In response, in her work, Dr. Catherine Knight Steele foregrounds the principles, practices, and products of Black feminists online. During her talk, Steele argued that, “the use of online technology by Black feminist thinkers has changed not only the outcome of Black feminist writing, but also has changed the technologies themselves.” Because of the history of systemic racism, Black women have had to develop “unique communicative and technological capacities” in order to survive. Steele therefore described Black feminist discourse online as a “natural outgrowth of a particular set of skills and obstacles acquired over time.” For example, she pointed out that Black women have not been swayed by bots, propaganda, or fake news in ways that other social groups have. Steele situated this fact in a longer history of “wisdom, labor, and ingenuity,” regarding Black women’s decision making for the greater good. She suggests that progressive thinkers should recognize this legacy and value Black women’s decision-making processes and social media expertise.

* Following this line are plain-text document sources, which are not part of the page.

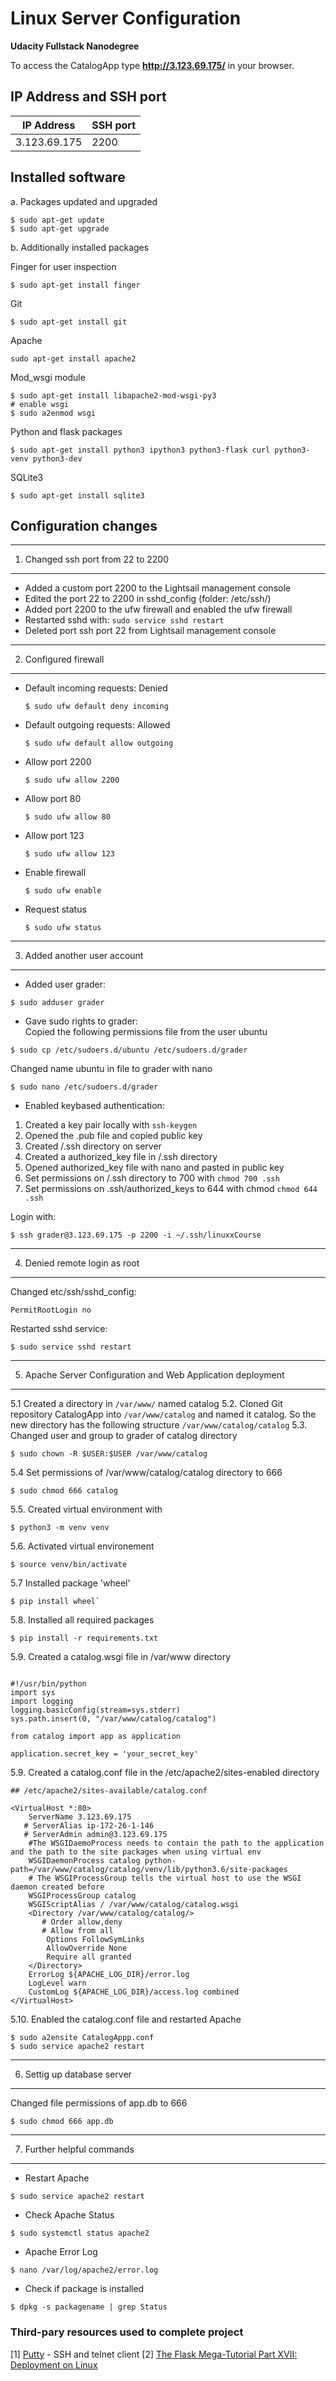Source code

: # Linux Server Configuration
**Udacity Fullstack Nanodegree**

To access the CatalogApp type **http://3.123.69.175/** in your browser.

## IP Address and SSH port 

 | IP Address  | SSH port |
 |------------ |----------|
 |3.123.69.175 | 2200     |

## Installed software

a. Packages updated and upgraded

 ```
 $ sudo apt-get update 
 $ sudo apt-get upgrade
 ```
  

  b. Additionally installed packages 
  

 Finger for user inspection
 
 ```
 $ sudo apt-get install finger
 ```
 
 Git
 ```
 $ sudo apt-get install git
 ```
 
 Apache 
 ```
 sudo apt-get install apache2
 ```
 
 Mod_wsgi module 
 ```
 $ sudo apt-get install libapache2-mod-wsgi-py3
 # enable wsgi
 $ sudo a2enmod wsgi
 ```
 
 
 Python and flask packages
 ```
 $ sudo apt-get install python3 ipython3 python3-flask curl python3-venv python3-dev
 ```
 
 SQLite3
 ```
 $ sudo apt-get install sqlite3
 ```
 
## Configuration changes 


-------------------------------------
 1. Changed ssh port from 22 to 2200
-------------------------------------

- Added a custom port 2200 to the Lightsail management console 
- Edited the port 22 to 2200 in sshd_config (folder: /etc/ssh/)
- Added port 2200 to the ufw firewall and enabled the ufw firewall 
- Restarted sshd with: `sudo service sshd restart`
- Deleted port ssh port 22 from Lightsail management console
   
   
------------------------------------   
2. Configured firewall
------------------------------------

- Default incoming requests: Denied 
    ```
    $ sudo ufw default deny incoming
    ```
- Default outgoing requests: Allowed
    ```
    $ sudo ufw default allow outgoing
    ```
- Allow port 2200 
    ```
    $ sudo ufw allow 2200
    ```
- Allow port 80 
    ```
    $ sudo ufw allow 80
    ```
- Allow port 123
    ```
    $ sudo ufw allow 123 
    ```
- Enable firewall
    ```
    $ sudo ufw enable
    ```
- Request status
    ```
    $ sudo ufw status
    ```
    
--------------------------------  
3. Added another user account
-------------------------------

- Added user grader:  

```
$ sudo adduser grader
```  
- Gave sudo rights to grader:  
Copied the following permissions file from the user ubuntu 
```
$ sudo cp /etc/sudoers.d/ubuntu /etc/sudoers.d/grader
```  
Changed name ubuntu in file to grader with nano  
```
$ sudo nano /etc/sudoers.d/grader
```  
- Enabled keybased authentication:
1. Created a key pair locally with `ssh-keygen`  
2. Opened the .pub file and copied public key  
3. Created /.ssh directory on server  
4. Created a authorized_key file in /.ssh directory   
5. Opened authorized_key file with nano and pasted in public key     
6. Set permissions on /.ssh directory to 700 with `chmod 700 .ssh`  
7. Set permissions on .ssh/authorized_keys to 644 with chmod `chmod 644 .ssh`  

Login with: 
```
$ ssh grader@3.123.69.175 -p 2200 -i ~/.ssh/linuxxCourse
```


---------------------------------
4. Denied remote login as root
---------------------------------

Changed etc/ssh/sshd_config: 

```
PermitRootLogin no
```

Restarted sshd service:

```
$ sudo service sshd restart
```

-------------------------------------------------------------
5. Apache Server Configuration and Web Application deployment 
-------------------------------------------------------------

5.1 Created a directory in `/var/www/` named catalog
5.2. Cloned Git repository CatalogApp into `/var/www/catalog` and named it catalog. 
So the new directory has the following structure `/var/www/catalog/catalog`
5.3. Changed user and group to grader of catalog directory 
```
$ sudo chown -R $USER:$USER /var/www/catalog
```
5.4 Set permissions of /var/www/catalog/catalog directory to 666
```
$ sudo chmod 666 catalog
```
5.5. Created virtual environment with 
```
$ python3 -m venv venv 
```
5.6. Activated virtual environement 
```
$ source venv/bin/activate
```
5.7 Installed package 'wheel'
```
$ pip install wheel`
```

5.8. Installed all required packages
```
$ pip install -r requirements.txt
```

5.9. Created a catalog.wsgi file in /var/www directory

```

#!/usr/bin/python
import sys
import logging
logging.basicConfig(stream=sys.stderr)
sys.path.insert(0, "/var/www/catalog/catalog")

from catalog import app as application

application.secret_key = 'your_secret_key'

```

5.9. Created a catalog.conf file in the /etc/apache2/sites-enabled directory

```
## /etc/apache2/sites-available/catalog.conf

<VirtualHost *:80>
    ServerName 3.123.69.175
   # ServerAlias ip-172-26-1-146
   # ServerAdmin admin@3.123.69.175
    #The WSGIDaemoProcess needs to contain the path to the application and the path to the site packages when using virtual env
    WSGIDaemonProcess catalog python-path=/var/www/catalog/catalog/venv/lib/python3.6/site-packages
    # The WSGIProcessGroup tells the virtual host to use the WSGI daemon created before
    WSGIProcessGroup catalog
    WSGIScriptAlias / /var/www/catalog/catalog.wsgi
    <Directory /var/www/catalog/catalog/>
       # Order allow,deny
       # Allow from all
        Options FollowSymLinks
        AllowOverride None
        Require all granted
    </Directory>
    ErrorLog ${APACHE_LOG_DIR}/error.log
    LogLevel warn
    CustomLog ${APACHE_LOG_DIR}/access.log combined
</VirtualHost>
```

5.10. Enabled the catalog.conf file and restarted Apache

```
$ sudo a2ensite CatalogAppp.conf
$ sudo service apache2 restart
```
--------------------------------------------
6. Settig up database server
--------------------------------------------

Changed file permissions of app.db to 666

```
$ sudo chmod 666 app.db
```

----------------------------
7. Further helpful commands 
----------------------------

- Restart Apache 

```
$ sudo service apache2 restart
```

- Check Apache Status 

```
$ sudo systemctl status apache2
```

- Apache Error Log 

```
$ nano /var/log/apache2/error.log
```

- Check if package is installed

```
$ dpkg -s packagename | grep Status
```

### Third-pary resources used to complete project

[1] [Putty](https://www.putty.org/) - SSH and telnet client
[2] [The Flask Mega-Tutorial Part XVII: Deployment on Linux](https://blog.miguelgrinberg.com/post/the-flask-mega-tutorial-part-xvii-deployment-on-linux)
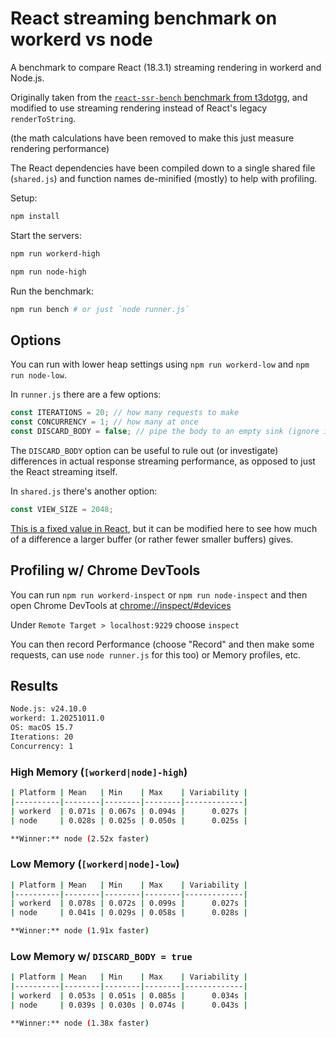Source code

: # React streaming benchmark on workerd vs node

A benchmark to compare React (18.3.1) streaming rendering in workerd and Node.js.

Originally taken from the [`react-ssr-bench` benchmark from t3dotgg](https://github.com/t3dotgg/cf-vs-vercel-bench/tree/main/react-ssr-bench/cf-edition),
and modified to use streaming rendering instead of React's legacy `renderToString`.

(the math calculations have been removed to make this just measure rendering performance)

The React dependencies have been compiled down to a single shared file (`shared.js`) and function names de-minified (mostly) to help with profiling.

Setup:

```bash
npm install
```

Start the servers:

```bash
npm run workerd-high
```

```bash
npm run node-high
```

Run the benchmark:

```bash
npm run bench # or just `node runner.js`
```

## Options

You can run with lower heap settings using `npm run workerd-low` and `npm run node-low`.

In `runner.js` there are a few options:

```js
const ITERATIONS = 20; // how many requests to make
const CONCURRENCY = 1; // how many at once
const DISCARD_BODY = false; // pipe the body to an empty sink (ignore it) before responding
```

The `DISCARD_BODY` option can be useful to rule out (or investigate) differences in actual response streaming performance, as opposed to just the React streaming itself.

In `shared.js` there's another option:

```js
const VIEW_SIZE = 2048;
```

[This is a fixed value in React](https://github.com/facebook/react/blob/e7984651e4f123d8112f5abab39782ee70d8f4aa/packages/react-server/src/ReactServerStreamConfigNode.js#L41),
but it can be modified here to see how much of a difference a larger buffer (or rather fewer smaller buffers) gives.

## Profiling w/ Chrome DevTools

You can run `npm run workerd-inspect` or `npm run node-inspect` and then open Chrome DevTools at [chrome://inspect/#devices](chrome://inspect/#devices)

Under `Remote Target > localhost:9229` choose `inspect`

You can then record Performance (choose "Record" and then make some requests, can use `node runner.js` for this too) or Memory profiles, etc.

## Results

```bash
Node.js: v24.10.0
workerd: 1.20251011.0
OS: macOS 15.7
Iterations: 20
Concurrency: 1
```

### High Memory (`[workerd|node]-high`)

```bash
| Platform | Mean   | Min    | Max    | Variability |
|----------|--------|--------|--------|-------------|
| workerd  | 0.071s | 0.067s | 0.094s |      0.027s |
| node     | 0.028s | 0.025s | 0.050s |      0.025s |

**Winner:** node (2.52x faster)
```

### Low Memory (`[workerd|node]-low`)

```bash
| Platform | Mean   | Min    | Max    | Variability |
|----------|--------|--------|--------|-------------|
| workerd  | 0.078s | 0.072s | 0.099s |      0.027s |
| node     | 0.041s | 0.029s | 0.058s |      0.028s |

**Winner:** node (1.91x faster)
```

### Low Memory w/ `DISCARD_BODY = true`

```bash
| Platform | Mean   | Min    | Max    | Variability |
|----------|--------|--------|--------|-------------|
| workerd  | 0.053s | 0.051s | 0.085s |      0.034s |
| node     | 0.039s | 0.030s | 0.074s |      0.043s |

**Winner:** node (1.38x faster)
```
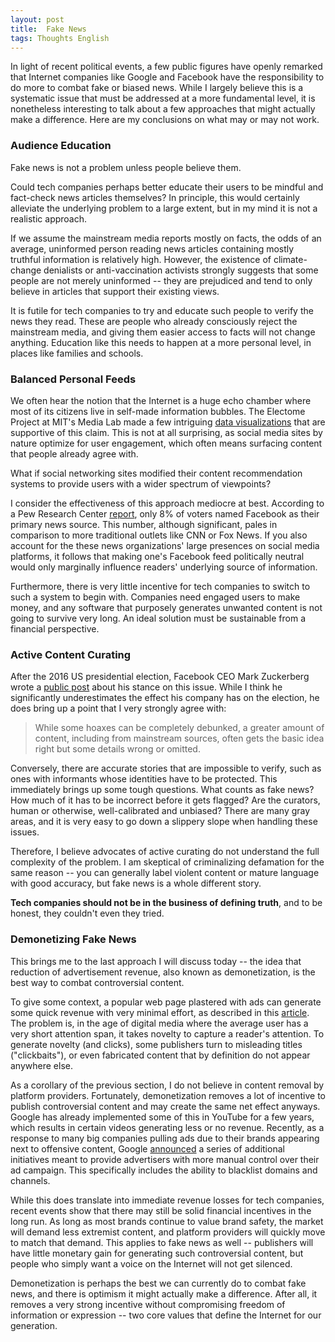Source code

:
 ```yaml
---
layout: post
title:  Fake News
tags: Thoughts English
---
```


In light of recent political events, a few public figures have openly remarked that Internet companies like Google and Facebook have the responsibility to do more to combat fake or biased news. While I largely believe this is a systematic issue that must be addressed at a more fundamental level, it is nonetheless interesting to talk about a few approaches that might actually make a difference. Here are my conclusions on what may or may not work.

<!--endexcerpt-->

### Audience Education

Fake news is not a problem unless people believe them.

Could tech companies perhaps better educate their users to be mindful and fact-check news articles themselves? In principle, this would certainly alleviate the underlying problem to a large extent, but in my mind it is not a realistic approach.

If we assume the mainstream media reports mostly on facts, the odds of an average, uninformed person reading news articles containing mostly truthful information is relatively high. However, the existence of climate-change denialists or anti-vaccination activists strongly suggests that some people are not merely uninformed -- they are prejudiced and tend to only believe in articles that support their existing views.

It is futile for tech companies to try and educate such people to verify the news they read. These are people who already consciously reject the mainstream media, and giving them easier access to facts will not change anything. Education like this needs to happen at a more personal level, in places like families and schools.

### Balanced Personal Feeds

We often hear the notion that the Internet is a huge echo chamber where most of its citizens live in self-made information bubbles. The Electome Project at MIT's Media Lab made a few intriguing [data visualizations][electome] that are supportive of this claim. This is not at all surprising, as social media sites by nature optimize for user engagement, which often means surfacing content that people already agree with.

What if social networking sites modified their content recommendation systems to provide users with a wider spectrum of viewpoints?

I consider the effectiveness of this approach mediocre at best. According to a Pew Research Center [report][pew], only 8% of voters named Facebook as their primary news source. This number, although significant, pales in comparison to more traditional outlets like CNN or Fox News. If you also account for the these news organizations' large presences on social media platforms, it follows that making one's Facebook feed politically neutral would only marginally influence readers' underlying source of information.

Furthermore, there is very little incentive for tech companies to switch to such a system to begin with. Companies need engaged users to make money, and any software that purposely generates unwanted content is not going to survive very long. An ideal solution must be sustainable from a financial perspective.

### Active Content Curating

After the 2016 US presidential election, Facebook CEO Mark Zuckerberg wrote a [public post][zuckerberg] about his stance on this issue. While I think he significantly underestimates the effect his company has on the election, he does bring up a point that I very strongly agree with:

> While some hoaxes can be completely debunked, a greater amount of content, including from mainstream sources, often gets the basic idea right but some details wrong or omitted.

Conversely, there are accurate stories that are impossible to verify, such as ones with informants whose identities have to be protected. This immediately brings up some tough questions. What counts as fake news? How much of it has to be incorrect before it gets flagged? Are the curators, human or otherwise, well-calibrated and unbiased? There are many gray areas, and it is very easy to go down a slippery slope when handling these issues.

Therefore, I believe advocates of active curating do not understand the full complexity of the problem. I am skeptical of criminalizing defamation for the same reason -- you can generally label violent content or mature language with good accuracy, but fake news is a whole different story.

**Tech companies should not be in the business of defining truth**, and to be honest, they couldn't even they tried.

### Demonetizing Fake News

This brings me to the last approach I will discuss today -- the idea that reduction of advertisement revenue, also known as demonetization, is the best way to combat controversial content.

To give some context, a popular web page plastered with ads can generate some quick revenue with very minimal effort, as described in this [article][nytimes]. The problem is, in the age of digital media where the average user has a very short attention span, it takes novelty to capture a reader's attention. To generate novelty (and clicks), some publishers turn to misleading titles ("clickbaits"), or even fabricated content that by definition do not appear anywhere else.

As a corollary of the previous section, I do not believe in content removal by platform providers. Fortunately, demonetization removes a lot of incentive to publish controversial content and may create the same net effect anyways. Google has already implemented some of this in YouTube for a few years, which results in certain videos generating less or no revenue. Recently, as a response to many big companies pulling ads due to their brands appearing next to offensive content, Google [announced][google] a series of additional initiatives meant to provide advertisers with more manual control over their ad campaign. This specifically includes the ability to blacklist domains and channels.

While this does translate into immediate revenue losses for tech companies, recent events show that there may still be solid financial incentives in the long run. As long as most brands continue to value brand safety, the market will demand less extremist content, and platform providers will quickly move to match that demand. This applies to fake news as well -- publishers will have little monetary gain for generating such controversial content, but people who simply want a voice on the Internet will not get silenced.

Demonetization is perhaps the best we can currently do to combat fake news, and there is optimism it might actually make a difference. After all, it removes a very strong incentive without compromising freedom of information or expression -- two core values that define the Internet for our generation.


[electome]: https://news.vice.com/story/journalists-and-trump-voters-live-in-separate-online-bubbles-mit-analysis-shows
[zuckerberg]: https://www.facebook.com/zuck/posts/10103253901916271
[pew]: http://www.journalism.org/2017/01/18/trump-clinton-voters-divided-in-their-main-source-for-election-news/
[google]: https://blog.google/topics/ads/expanded-safeguards-for-advertisers/
[nytimes]: https://www.nytimes.com/2017/01/18/us/fake-news-hillary-clinton-cameron-harris.html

Three frameworks guide Steele’s research: intersectionality and the matrix of domination; Black technophilia; and hip-hop feminism. Influenced by these frameworks, Steele has developed a theory of Black digital feminist discourse. She suggests that this discourse: “prioritizes agency, reclaims the right to self-identity, has complicated allegiances, centralizes non-gender binary spaces, and is informed by a dialectic of self and community interests.” Furthermore, in the Black feminist digital space, Steele sees the conflation of public and private identities, and a complex relationship to capitalism. By performing critical technocultural discourse analysis of Black feminism online, Steele hopes to highlight the revolutionary potential of black feminist practice and principles.
notes by Donica O'Malley
Catherine Knight Steele is an Assistant Professor of Communication at the University of Maryland - College Park and the Director of the Andrew W. Mellon funded African American Digital Humanities Initiative (AADHum). As the director of the AADHum, Dr. Steele works to foster a new generation of scholars and scholarship at the intersection of African American Studies and Digital Humanities and Digital Studies. She earned her Ph.D. in Communication from the University of Illinois at Chicago. Her research focuses on race, gender, and media with a specific focus on African American culture and discourse in traditional and new media. She examines representations of marginalized communities in the media and how traditionally marginalized populations resist oppression and utilize online technology to create spaces of community. Dr. Steele has published in new media journals such as Social Media & Society and Television & New Media; and the edited volumes Intersectional Internet (Ed. S. Noble & B. Tynes) and the upcoming edited collection A Networked Self: Birth, Life, Death (Ed. Z. Papacharissi). She is currently working on a book manuscript about Digital Black Feminism.